Required work:
Every line in the data below that includes "used" belongs in the answer, copied as it stands.

Records for the exercise:
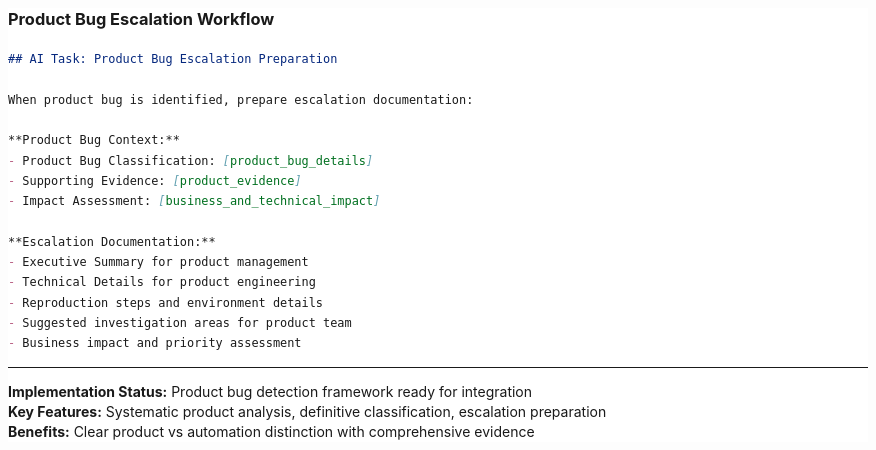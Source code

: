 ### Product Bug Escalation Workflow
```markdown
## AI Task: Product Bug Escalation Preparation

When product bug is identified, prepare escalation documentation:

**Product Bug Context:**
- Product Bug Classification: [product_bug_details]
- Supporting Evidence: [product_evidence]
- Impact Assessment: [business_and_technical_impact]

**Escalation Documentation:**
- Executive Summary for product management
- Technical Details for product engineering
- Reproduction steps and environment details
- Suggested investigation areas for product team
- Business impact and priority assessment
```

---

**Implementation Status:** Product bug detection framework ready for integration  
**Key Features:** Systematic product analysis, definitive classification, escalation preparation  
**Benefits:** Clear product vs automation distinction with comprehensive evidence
...
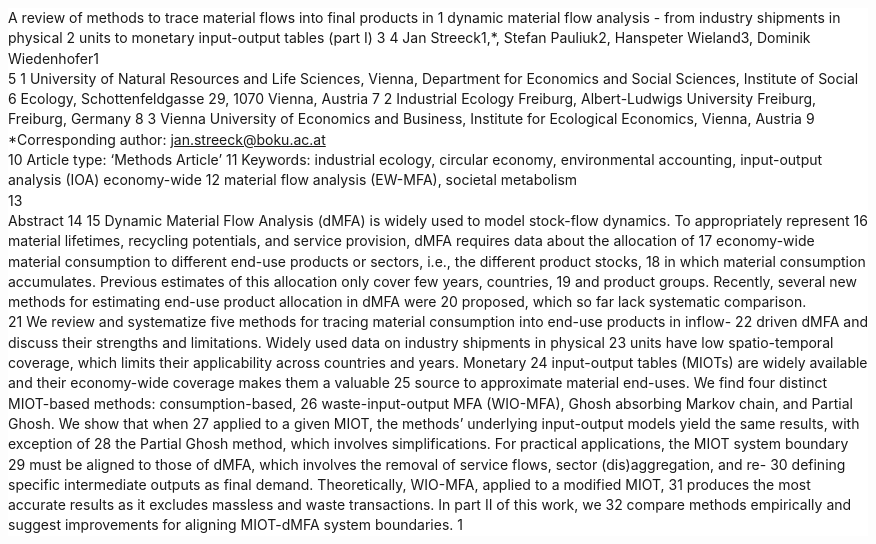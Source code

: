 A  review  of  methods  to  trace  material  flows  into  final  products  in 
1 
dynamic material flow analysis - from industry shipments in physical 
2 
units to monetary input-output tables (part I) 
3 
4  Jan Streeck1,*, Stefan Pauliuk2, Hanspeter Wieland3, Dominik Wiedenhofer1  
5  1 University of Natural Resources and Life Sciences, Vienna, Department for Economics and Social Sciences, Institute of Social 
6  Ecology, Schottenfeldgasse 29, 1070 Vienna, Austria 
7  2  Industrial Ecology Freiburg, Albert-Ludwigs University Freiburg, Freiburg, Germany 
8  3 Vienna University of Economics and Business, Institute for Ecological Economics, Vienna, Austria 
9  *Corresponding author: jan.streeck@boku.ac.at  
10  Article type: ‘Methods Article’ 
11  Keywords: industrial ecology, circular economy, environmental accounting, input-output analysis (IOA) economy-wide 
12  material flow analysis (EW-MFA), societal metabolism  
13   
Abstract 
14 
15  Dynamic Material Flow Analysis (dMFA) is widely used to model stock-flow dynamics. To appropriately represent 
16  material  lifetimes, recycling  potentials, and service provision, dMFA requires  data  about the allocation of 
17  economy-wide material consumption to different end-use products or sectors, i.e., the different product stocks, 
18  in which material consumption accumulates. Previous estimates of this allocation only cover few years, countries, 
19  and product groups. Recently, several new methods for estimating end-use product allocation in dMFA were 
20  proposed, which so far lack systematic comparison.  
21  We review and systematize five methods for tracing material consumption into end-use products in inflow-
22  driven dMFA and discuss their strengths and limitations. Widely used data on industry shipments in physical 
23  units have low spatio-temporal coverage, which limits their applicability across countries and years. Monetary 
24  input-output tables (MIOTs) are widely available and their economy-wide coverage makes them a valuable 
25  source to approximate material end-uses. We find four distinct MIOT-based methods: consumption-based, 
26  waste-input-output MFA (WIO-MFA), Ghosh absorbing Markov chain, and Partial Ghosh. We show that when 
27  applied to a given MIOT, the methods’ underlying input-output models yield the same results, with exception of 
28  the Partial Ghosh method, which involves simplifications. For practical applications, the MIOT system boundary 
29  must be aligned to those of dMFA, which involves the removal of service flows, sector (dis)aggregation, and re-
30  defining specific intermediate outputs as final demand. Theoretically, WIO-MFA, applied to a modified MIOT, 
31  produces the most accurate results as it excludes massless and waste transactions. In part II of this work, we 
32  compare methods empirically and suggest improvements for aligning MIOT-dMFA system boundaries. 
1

Result of this task:
15  Dynamic Material Flow Analysis (dMFA) is widely used to model stock-flow dynamics. To appropriately represent 
22  driven dMFA and discuss their strengths and limitations. Widely used data on industry shipments in physical 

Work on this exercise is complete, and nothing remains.